6. Lorsqu'elle entend prendre une mesure d'éloignement sur le fondement du 2° des dispositions de l'article L. 251-1, il appartient à l'autorité administrative, qui ne saurait se fonder sur la seule existence d'une infraction à la loi, d'examiner, d'après l'ensemble des circonstances de l'affaire, si la présence de l'intéressé sur le territoire français est de nature à constituer, du point de vue de l'ordre public ou de la sécurité publique, une menace réelle, actuelle et suffisamment grave pour un intérêt fondamental de la société française, ces conditions étant appréciées en fonction de sa situation individuelle, notamment de la durée de son séjour en France, de sa situation familiale et économique et de son intégration.

7. Pour édicter la mesure d'éloignement contestée à l'encontre de M. B, le préfet de police a estimé que l'intéressé a été signalé par les services de police le 25 janvier 2024 violences avec ITT inférieure ou égale à 8 jours par personne étant conjoint, aggravée par une autre circonstance, que ces faits constituent, du point de vue de l'ordre public ou de la sécurité publique, une menace réelle, actuelle et suffisamment grave à l'encontre d'un intérêt fondamental de la société et qu'il ne justifiait pas de ressources suffisantes pour ne pas constituer une charge déraisonnable pour le système d'assurance sociale et, partant, de son droit au séjour.
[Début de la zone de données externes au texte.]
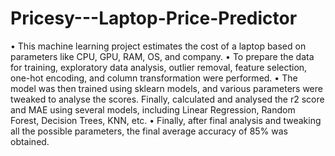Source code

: # Pricesy---Laptop-Price-Predictor

• This machine learning project estimates the cost of a laptop based on parameters like CPU, GPU, RAM, OS, and
company.
• To prepare the data for training, exploratory data analysis, outlier removal, feature selection, one-hot encoding, and
column transformation were performed.
• The model was then trained using sklearn models, and various parameters were tweaked to analyse the scores. Finally,
calculated and analysed the r2 score and MAE using several models, including Linear Regression, Random Forest,
Decision Trees, KNN, etc.
• Finally, after final analysis and tweaking all the possible parameters, the final average accuracy of 85% was obtained.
8. D'autre part, l'arrêté attaqué est fondé sur le motif tiré de ce que M. B ne justifie pas de ressources ou de moyens d'existence suffisants pour lui-même et pour sa famille et se trouve en situation de complète dépendance par rapport au système d'assistance sociale français dès lors qu'il ne justifie pas d'une assurance maladie personnelle en France ou dans son pays d'origine. Il ressort des pièces du dossier et notamment du procès-verbal d'audition en date du 26 janvier 2024 que M. B ne dispose d'aucune ressource et n'établit pas disposer d'une assurance maladie personnelle. Il n'établit donc pas que le préfet de police aurait fait une inexacte application des dispositions de l'article L. 232-1 précitées. Le requérant n'est, dès lors, pas fondé à soutenir que l'arrêté attaqué serait entaché d'une erreur manifeste d'appréciation.

9. Il résulte de tout ce qui précède que la requête de M. B doit être rejetée en toutes ses conclusions.

D E C I D E :

Article 1er : La requête de M. B est rejetée.

Article 2 : Le présent jugement sera notifié à M. A B et au préfet de police.

Lu en audience publique le 8 février 2024.

Le magistrat désigné,Le greffier,

D. MATALON R. DRAI

La République mande et ordonne au préfet de police en ce qui le concerne, et à tous commissaires de justice à ce requis en ce qui concerne les voies de droit commun, contre les parties privées, de pourvoir à l'exécution de la présente décision.